Items from a data source
──────────────────────────────

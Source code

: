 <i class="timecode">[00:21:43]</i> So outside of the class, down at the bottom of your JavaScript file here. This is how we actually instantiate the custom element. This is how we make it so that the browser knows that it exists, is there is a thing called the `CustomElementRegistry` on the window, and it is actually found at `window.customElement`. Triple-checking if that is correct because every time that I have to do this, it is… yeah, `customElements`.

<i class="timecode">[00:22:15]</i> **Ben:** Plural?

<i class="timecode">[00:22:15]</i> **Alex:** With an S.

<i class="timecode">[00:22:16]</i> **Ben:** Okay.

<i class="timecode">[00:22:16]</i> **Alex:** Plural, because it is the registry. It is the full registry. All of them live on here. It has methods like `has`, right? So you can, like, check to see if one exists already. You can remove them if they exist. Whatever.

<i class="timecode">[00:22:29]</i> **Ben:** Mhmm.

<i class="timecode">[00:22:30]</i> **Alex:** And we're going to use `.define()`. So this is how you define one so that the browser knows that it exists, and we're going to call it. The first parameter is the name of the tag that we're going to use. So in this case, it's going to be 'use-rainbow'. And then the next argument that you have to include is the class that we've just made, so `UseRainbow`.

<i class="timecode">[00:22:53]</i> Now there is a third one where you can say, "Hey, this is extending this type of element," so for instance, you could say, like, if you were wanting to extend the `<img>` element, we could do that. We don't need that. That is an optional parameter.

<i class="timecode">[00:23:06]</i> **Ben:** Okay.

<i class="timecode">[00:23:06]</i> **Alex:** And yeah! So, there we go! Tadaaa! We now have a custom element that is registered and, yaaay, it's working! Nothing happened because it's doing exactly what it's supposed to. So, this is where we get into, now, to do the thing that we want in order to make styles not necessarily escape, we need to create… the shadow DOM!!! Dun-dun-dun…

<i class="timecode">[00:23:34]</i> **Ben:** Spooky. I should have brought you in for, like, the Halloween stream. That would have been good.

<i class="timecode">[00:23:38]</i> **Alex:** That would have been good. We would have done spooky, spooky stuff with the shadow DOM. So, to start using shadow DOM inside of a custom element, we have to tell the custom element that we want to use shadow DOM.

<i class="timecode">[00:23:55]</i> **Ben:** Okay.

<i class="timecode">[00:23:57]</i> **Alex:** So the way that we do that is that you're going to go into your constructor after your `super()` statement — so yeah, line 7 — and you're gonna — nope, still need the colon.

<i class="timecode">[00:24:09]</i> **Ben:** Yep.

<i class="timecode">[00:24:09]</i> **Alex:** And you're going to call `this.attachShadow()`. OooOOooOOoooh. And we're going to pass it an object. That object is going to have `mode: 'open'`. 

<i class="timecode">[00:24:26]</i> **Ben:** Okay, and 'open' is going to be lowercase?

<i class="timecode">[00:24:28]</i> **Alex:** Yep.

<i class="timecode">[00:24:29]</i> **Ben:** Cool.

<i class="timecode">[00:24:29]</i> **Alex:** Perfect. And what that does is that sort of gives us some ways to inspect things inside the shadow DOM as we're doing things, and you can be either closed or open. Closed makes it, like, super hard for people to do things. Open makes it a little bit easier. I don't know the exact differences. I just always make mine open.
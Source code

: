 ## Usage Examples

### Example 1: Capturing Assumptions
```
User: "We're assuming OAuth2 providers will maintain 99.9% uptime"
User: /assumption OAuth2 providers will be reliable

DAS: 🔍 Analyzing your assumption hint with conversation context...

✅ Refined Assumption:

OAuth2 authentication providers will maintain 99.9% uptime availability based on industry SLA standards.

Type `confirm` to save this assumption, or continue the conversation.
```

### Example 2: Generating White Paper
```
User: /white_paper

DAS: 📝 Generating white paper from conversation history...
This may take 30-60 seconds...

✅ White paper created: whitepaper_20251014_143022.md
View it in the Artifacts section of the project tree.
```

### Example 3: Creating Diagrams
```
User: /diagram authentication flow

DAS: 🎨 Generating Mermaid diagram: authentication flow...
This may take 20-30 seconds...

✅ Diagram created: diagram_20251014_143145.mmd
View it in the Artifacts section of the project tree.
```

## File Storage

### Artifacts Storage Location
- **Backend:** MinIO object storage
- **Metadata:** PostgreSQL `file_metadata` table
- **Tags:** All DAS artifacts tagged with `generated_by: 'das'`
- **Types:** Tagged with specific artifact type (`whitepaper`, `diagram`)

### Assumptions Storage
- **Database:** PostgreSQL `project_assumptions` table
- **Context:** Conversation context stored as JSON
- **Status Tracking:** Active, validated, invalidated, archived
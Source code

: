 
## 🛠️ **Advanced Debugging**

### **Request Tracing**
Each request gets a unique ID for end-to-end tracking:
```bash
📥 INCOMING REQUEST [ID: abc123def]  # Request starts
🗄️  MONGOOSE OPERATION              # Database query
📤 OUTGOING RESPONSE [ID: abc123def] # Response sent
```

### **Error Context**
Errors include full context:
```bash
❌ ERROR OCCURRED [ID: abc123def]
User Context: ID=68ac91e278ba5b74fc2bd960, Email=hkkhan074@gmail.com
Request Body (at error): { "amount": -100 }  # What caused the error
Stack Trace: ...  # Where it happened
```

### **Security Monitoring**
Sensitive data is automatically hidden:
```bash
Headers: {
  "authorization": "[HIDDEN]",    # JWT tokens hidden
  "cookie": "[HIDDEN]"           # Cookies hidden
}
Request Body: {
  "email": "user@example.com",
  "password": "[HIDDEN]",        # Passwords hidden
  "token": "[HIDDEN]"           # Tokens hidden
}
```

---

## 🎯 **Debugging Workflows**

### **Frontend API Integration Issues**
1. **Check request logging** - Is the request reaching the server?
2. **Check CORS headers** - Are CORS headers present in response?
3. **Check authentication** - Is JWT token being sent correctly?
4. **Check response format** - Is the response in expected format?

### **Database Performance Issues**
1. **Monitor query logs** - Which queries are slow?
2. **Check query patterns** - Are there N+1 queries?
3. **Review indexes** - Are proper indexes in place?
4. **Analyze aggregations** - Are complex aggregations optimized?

──────────────────────────────

=== EXERCISE OBJECTIVE ===
Extract, please, the lines from the start of the entries above through the one with "how you define", both included, reproducing each exactly and adding nothing.

=== ANSWER FOR THE TASK ===
Source code

: <i class="timecode">[00:21:43]</i> So outside of the class, down at the bottom of your JavaScript file here. This is how we actually instantiate the custom element. This is how we make it so that the browser knows that it exists, is there is a thing called the `CustomElementRegistry` on the window, and it is actually found at `window.customElement`. Triple-checking if that is correct because every time that I have to do this, it is… yeah, `customElements`.

<i class="timecode">[00:22:15]</i> **Ben:** Plural?

<i class="timecode">[00:22:15]</i> **Alex:** With an S.

<i class="timecode">[00:22:16]</i> **Ben:** Okay.

<i class="timecode">[00:22:16]</i> **Alex:** Plural, because it is the registry. It is the full registry. All of them live on here. It has methods like `has`, right? So you can, like, check to see if one exists already. You can remove them if they exist. Whatever.

<i class="timecode">[00:22:29]</i> **Ben:** Mhmm.

<i class="timecode">[00:22:30]</i> **Alex:** And we're going to use `.define()`. So this is how you define one so that the browser knows that it exists, and we're going to call it. The first parameter is the name of the tag that we're going to use. So in this case, it's going to be 'use-rainbow'. And then the next argument that you have to include is the class that we've just made, so `UseRainbow`.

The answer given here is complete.